Print the records exactly as given.

----------------------------------------

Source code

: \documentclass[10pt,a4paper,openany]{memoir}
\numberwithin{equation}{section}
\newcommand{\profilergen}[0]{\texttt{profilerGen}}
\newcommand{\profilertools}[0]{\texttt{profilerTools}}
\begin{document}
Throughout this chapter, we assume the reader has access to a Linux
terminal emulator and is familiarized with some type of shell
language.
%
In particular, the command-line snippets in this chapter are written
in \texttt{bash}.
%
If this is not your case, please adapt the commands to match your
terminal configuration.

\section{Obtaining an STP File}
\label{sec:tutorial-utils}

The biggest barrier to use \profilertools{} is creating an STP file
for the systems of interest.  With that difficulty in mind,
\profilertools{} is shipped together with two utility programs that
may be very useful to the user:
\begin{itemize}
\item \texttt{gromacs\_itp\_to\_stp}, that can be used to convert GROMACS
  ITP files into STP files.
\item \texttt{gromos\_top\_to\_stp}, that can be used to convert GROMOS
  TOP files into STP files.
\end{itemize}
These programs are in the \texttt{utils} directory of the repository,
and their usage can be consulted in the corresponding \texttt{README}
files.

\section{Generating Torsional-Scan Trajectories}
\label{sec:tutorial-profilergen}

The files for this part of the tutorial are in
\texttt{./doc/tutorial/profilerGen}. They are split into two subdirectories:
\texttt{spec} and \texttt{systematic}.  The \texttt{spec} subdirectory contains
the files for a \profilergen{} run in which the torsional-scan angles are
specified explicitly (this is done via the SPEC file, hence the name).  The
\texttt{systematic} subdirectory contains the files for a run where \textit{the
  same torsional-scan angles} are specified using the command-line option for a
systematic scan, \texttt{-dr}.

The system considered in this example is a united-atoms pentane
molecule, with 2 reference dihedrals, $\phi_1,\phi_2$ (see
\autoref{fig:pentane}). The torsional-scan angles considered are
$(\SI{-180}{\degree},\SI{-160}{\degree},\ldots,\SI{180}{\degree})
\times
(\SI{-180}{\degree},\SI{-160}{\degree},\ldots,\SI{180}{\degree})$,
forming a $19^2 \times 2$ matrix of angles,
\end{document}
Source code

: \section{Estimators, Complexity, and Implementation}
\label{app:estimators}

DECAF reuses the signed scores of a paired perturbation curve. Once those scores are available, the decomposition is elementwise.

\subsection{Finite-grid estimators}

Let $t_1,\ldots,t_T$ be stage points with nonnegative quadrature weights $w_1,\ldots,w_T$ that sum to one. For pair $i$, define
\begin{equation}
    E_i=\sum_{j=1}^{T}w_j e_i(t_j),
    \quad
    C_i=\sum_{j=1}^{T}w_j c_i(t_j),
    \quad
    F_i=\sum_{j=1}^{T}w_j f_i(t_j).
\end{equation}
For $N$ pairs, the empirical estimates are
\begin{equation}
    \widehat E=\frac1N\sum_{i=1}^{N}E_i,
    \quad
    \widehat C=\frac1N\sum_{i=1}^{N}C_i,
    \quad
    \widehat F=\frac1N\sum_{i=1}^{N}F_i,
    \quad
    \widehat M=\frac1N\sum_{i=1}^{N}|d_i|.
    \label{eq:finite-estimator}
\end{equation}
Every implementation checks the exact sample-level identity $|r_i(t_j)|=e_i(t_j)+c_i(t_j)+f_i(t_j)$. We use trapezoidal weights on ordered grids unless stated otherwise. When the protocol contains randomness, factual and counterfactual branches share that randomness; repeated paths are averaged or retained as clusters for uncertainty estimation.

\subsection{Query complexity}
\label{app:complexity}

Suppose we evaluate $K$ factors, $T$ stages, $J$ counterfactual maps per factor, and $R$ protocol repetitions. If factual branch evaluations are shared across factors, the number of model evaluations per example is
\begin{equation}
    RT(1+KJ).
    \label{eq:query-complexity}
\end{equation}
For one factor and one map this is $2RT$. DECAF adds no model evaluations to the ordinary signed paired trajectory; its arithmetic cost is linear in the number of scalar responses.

----------------------------------------

- **Solution to the exercise**:
Source code

: \documentclass[10pt,a4paper,openany]{memoir}
\numberwithin{equation}{section}
\newcommand{\profilergen}[0]{\texttt{profilerGen}}
\newcommand{\profilertools}[0]{\texttt{profilerTools}}
\begin{document}
Throughout this chapter, we assume the reader has access to a Linux
terminal emulator and is familiarized with some type of shell
language.
%
In particular, the command-line snippets in this chapter are written
in \texttt{bash}.
%
If this is not your case, please adapt the commands to match your
terminal configuration.

\section{Obtaining an STP File}
\label{sec:tutorial-utils}

The biggest barrier to use \profilertools{} is creating an STP file
for the systems of interest.  With that difficulty in mind,
\profilertools{} is shipped together with two utility programs that
may be very useful to the user:
\begin{itemize}
\item \texttt{gromacs\_itp\_to\_stp}, that can be used to convert GROMACS
  ITP files into STP files.
\item \texttt{gromos\_top\_to\_stp}, that can be used to convert GROMOS
  TOP files into STP files.
\end{itemize}
These programs are in the \texttt{utils} directory of the repository,
and their usage can be consulted in the corresponding \texttt{README}
files.

\section{Generating Torsional-Scan Trajectories}
\label{sec:tutorial-profilergen}

The files for this part of the tutorial are in
\texttt{./doc/tutorial/profilerGen}. They are split into two subdirectories:
\texttt{spec} and \texttt{systematic}.  The \texttt{spec} subdirectory contains
the files for a \profilergen{} run in which the torsional-scan angles are
specified explicitly (this is done via the SPEC file, hence the name).  The
\texttt{systematic} subdirectory contains the files for a run where \textit{the
  same torsional-scan angles} are specified using the command-line option for a
systematic scan, \texttt{-dr}.

The system considered in this example is a united-atoms pentane
molecule, with 2 reference dihedrals, $\phi_1,\phi_2$ (see
\autoref{fig:pentane}). The torsional-scan angles considered are
$(\SI{-180}{\degree},\SI{-160}{\degree},\ldots,\SI{180}{\degree})
\times
(\SI{-180}{\degree},\SI{-160}{\degree},\ldots,\SI{180}{\degree})$,
forming a $19^2 \times 2$ matrix of angles,
\end{document}
Source code

: \section{Estimators, Complexity, and Implementation}
\label{app:estimators}

DECAF reuses the signed scores of a paired perturbation curve. Once those scores are available, the decomposition is elementwise.

\subsection{Finite-grid estimators}

Let $t_1,\ldots,t_T$ be stage points with nonnegative quadrature weights $w_1,\ldots,w_T$ that sum to one. For pair $i$, define
\begin{equation}
    E_i=\sum_{j=1}^{T}w_j e_i(t_j),
    \quad
    C_i=\sum_{j=1}^{T}w_j c_i(t_j),
    \quad
    F_i=\sum_{j=1}^{T}w_j f_i(t_j).
\end{equation}
For $N$ pairs, the empirical estimates are
\begin{equation}
    \widehat E=\frac1N\sum_{i=1}^{N}E_i,
    \quad
    \widehat C=\frac1N\sum_{i=1}^{N}C_i,
    \quad
    \widehat F=\frac1N\sum_{i=1}^{N}F_i,
    \quad
    \widehat M=\frac1N\sum_{i=1}^{N}|d_i|.
    \label{eq:finite-estimator}
\end{equation}
Every implementation checks the exact sample-level identity $|r_i(t_j)|=e_i(t_j)+c_i(t_j)+f_i(t_j)$. We use trapezoidal weights on ordered grids unless stated otherwise. When the protocol contains randomness, factual and counterfactual branches share that randomness; repeated paths are averaged or retained as clusters for uncertainty estimation.

\subsection{Query complexity}
\label{app:complexity}

Suppose we evaluate $K$ factors, $T$ stages, $J$ counterfactual maps per factor, and $R$ protocol repetitions. If factual branch evaluations are shared across factors, the number of model evaluations per example is
\begin{equation}
    RT(1+KJ).
    \label{eq:query-complexity}
\end{equation}
For one factor and one map this is $2RT$. DECAF adds no model evaluations to the ordinary signed paired trajectory; its arithmetic cost is linear in the number of scalar responses.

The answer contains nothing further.